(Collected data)
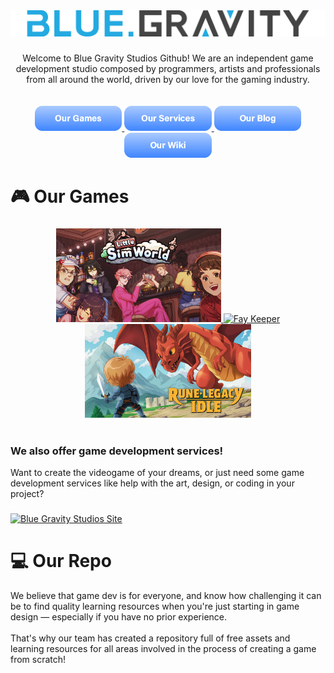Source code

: [//]: #Header
<div align="center">
  <img height="full" src="https://github.com/bluegravitystudios/.github/blob/main/profile/BGS_Dark_Text_Transparent%20cut.png?raw=true"  />
</div>

###

[//]: #Intro
<div align="center">
 Welcome to Blue Gravity Studios Github! We are an independent game development studio composed by programmers, artists and professionals from all around the world, driven by our love for the gaming industry.
</div>

<br>
<br>

[//]: #Buttons
<div align="center">
  <a href="https://gravity.games/" target="_blank">
    <img src="https://raw.githubusercontent.com/bluegravitystudios/.github/ff1297a35fdaffe84d951059ac4cf151c362cb6a/profile/Games%20Hover.png" height="40" alt="Our Games"  />
  </a>
  <a href="https://gravity.blue/" target="_blank">
    <img src="https://raw.githubusercontent.com/bluegravitystudios/.github/ff1297a35fdaffe84d951059ac4cf151c362cb6a/profile/Services%20Hover.png" height="40" alt="Our Services"  />
  </a>
  <a href="https://bluegravity.news/" target="_blank">
    <img src="https://raw.githubusercontent.com/bluegravitystudios/.github/ff1297a35fdaffe84d951059ac4cf151c362cb6a/profile/Blog%20Hover.png" height="40" alt="Our Blog"  />
  </a>
  <a href="https://bluegravitystudios.com/" target="_blank">
    <img src="https://raw.githubusercontent.com/bluegravitystudios/.github/ff1297a35fdaffe84d951059ac4cf151c362cb6a/profile/Wiki%20Hover.png" height="40" alt="Our Wiki"  />
  </a>
</div>


###

###

<h1 align="left">🎮 Our Games</h1>

###

[//]: #Games
<div align="center">
  <a href="https://bluegravitystudios.itch.io/littlesimworld" target="_blank">
    <img src="https://raw.githubusercontent.com/bluegravitystudios/.github/c5c5a30e75ba55b765aa1b511a3f2c676c1f4b7d/profile/LSW%20WIki.png" height="150" alt="Little Sim World"  />
  </a>
  <a href="https://bluegravitystudios.itch.io/faykeeper" target="_blank">
    <img src="https://raw.githubusercontent.com/bluegravitystudios/.github/c5c5a30e75ba55b765aa1b511a3f2c676c1f4b7d/profile/key_art_logo_original-res.png" height="150" alt="Fay Keeper"  />
  </a>
  <a href="https://runes.bluegravity.games/" target="_blank">
    <img src="https://raw.githubusercontent.com/bluegravitystudios/.github/c5c5a30e75ba55b765aa1b511a3f2c676c1f4b7d/profile/Main%20Title.png" height="150" alt="Rune Legacy Idle"  />
  </a>
</div>
<br>

<h3 align="Left">
We also offer game development services!
</h3>

<div align="left">
Want to create the videogame of your dreams, or just need some game development services like help with the art, design, or coding in your project?
</div>

###

[![Blue Gravity Studios Site](https://img.shields.io/badge/Send%20us%20a%20message!-23aae1?style=for-the-badge&color=23aae1&link=https%3A%2F%2Fgravity.blue%2Fcontact%2F)](https://gravity.blue/contact/)

<h1 align="left">💻 Our Repo</h1>

<div align="left">
We believe that game dev is for everyone, and know how challenging it can be to find quality learning resources when you're just starting in game design — especially if you have no prior experience.
<br>
<br>
That's why our team has created a repository full of free assets and learning resources for all areas involved in the process of creating a game from scratch!
</div>
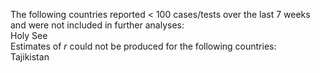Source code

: The following countries reported < 100 cases/tests over the last 7 weeks and were not included in further analyses:<br>Holy See
<br>
Estimates of *r* could not be produced for the following countries:<br>Tajikistan
<br>
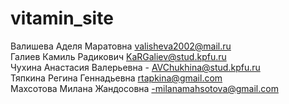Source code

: # vitamin_site

Валишева Аделя Маратовна valisheva2002@mail.ru  
Галиев Камиль Радикович KaRGaliev@stud.kpfu.ru  
Чухина Анастасия Валерьевна - AVChukhina@stud.kpfu.ru  
Тяпкина Регина Геннадьевна rtapkina@gmail.com  
Махсотова Милана Жандосовна -milanamahsotova@gmail.com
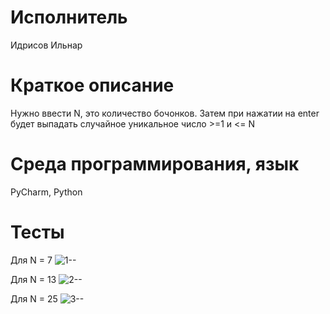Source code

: # Исполнитель
Идрисов Ильнар

# Краткое описание
Нужно ввести N, это количество бочонков. Затем при нажатии на enter будет выпадать случайное уникальное число >=1 и <= N

# Среда программирования, язык
PyCharm, Python

# Тесты
Для N = 7
![1--](https://github.com/ilnarisrisov/lub_work_9/assets/146421910/7049191f-cfb7-41b9-9d51-b2c6476879dc)

Для N = 13
![2--](https://github.com/ilnarisrisov/lub_work_9/assets/146421910/2a28c8ac-33c7-429d-b7fc-63cdc63dbc98)

Для N = 25
![3--](https://github.com/ilnarisrisov/lub_work_9/assets/146421910/17281f0c-2d71-4c1e-9b0f-177157e397f3)
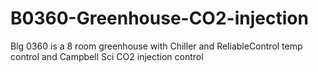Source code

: # B0360-Greenhouse-CO2-injection
Blg 0360 is a 8 room greenhouse with Chiller and ReliableControl temp control and Campbell Sci CO2 injection control

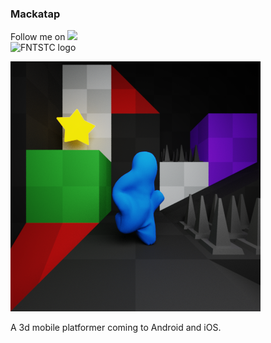 ### Mackatap

Follow me on [<img src="http://i.imgur.com/wWzX9uB.png">](http://www.twitter.com/mackatap)<br/>
![FNTSTC logo](FNTSTC_small_crop)<br/>

![FNTSTC icon](icon_scene.png)<br/>

A 3d mobile platformer coming to Android and iOS.
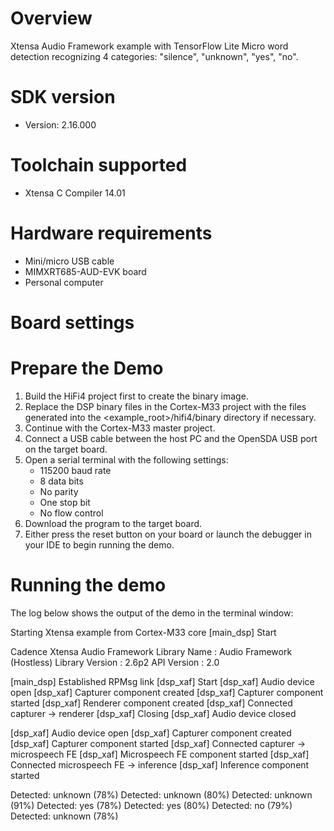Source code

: Overview
========
Xtensa Audio Framework example with TensorFlow Lite Micro word detection
recognizing 4 categories: "silence", "unknown", "yes", "no".


SDK version
===========
- Version: 2.16.000

Toolchain supported
===================
- Xtensa C Compiler  14.01

Hardware requirements
=====================
- Mini/micro USB cable
- MIMXRT685-AUD-EVK board
- Personal computer

Board settings
==============

Prepare the Demo
================
1. Build the HiFi4 project first to create the binary image.
2. Replace the DSP binary files in the Cortex-M33 project with the files
   generated into the <example_root>/hifi4/binary directory if necessary.
3. Continue with the Cortex-M33 master project.
4. Connect a USB cable between the host PC and the OpenSDA USB port on the target board.
5. Open a serial terminal with the following settings:
   - 115200 baud rate
   - 8 data bits
   - No parity
   - One stop bit
   - No flow control
6. Download the program to the target board.
7. Either press the reset button on your board or launch the debugger in your IDE to begin running the demo.

Running the demo
================
The log below shows the output of the demo in the terminal window:

Starting Xtensa example from Cortex-M33 core
[main_dsp] Start

Cadence Xtensa Audio Framework
  Library Name    : Audio Framework (Hostless)
  Library Version : 2.6p2
  API Version     : 2.0

[main_dsp] Established RPMsg link
[dsp_xaf] Start
[dsp_xaf] Audio device open
[dsp_xaf] Capturer component created
[dsp_xaf] Capturer component started
[dsp_xaf] Renderer component created
[dsp_xaf] Connected capturer -> renderer
[dsp_xaf] Closing
[dsp_xaf] Audio device closed

[dsp_xaf] Audio device open
[dsp_xaf] Capturer component created
[dsp_xaf] Capturer component started
[dsp_xaf] Connected capturer -> microspeech FE
[dsp_xaf] Microspeech FE component started
[dsp_xaf] Connected microspeech FE -> inference
[dsp_xaf] Inference component started

Detected: unknown (78%)
Detected: unknown (80%)
Detected: unknown (91%)
Detected: yes (78%)
Detected: yes (80%)
Detected: no (79%)
Detected: unknown (78%)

▶ **Your assignment**
Return only those lines of the records that contain the string "control".

▶ **Written response**
Blg 0360 is a 8 room greenhouse with Chiller and ReliableControl temp control and Campbell Sci CO2 injection control
   - No flow control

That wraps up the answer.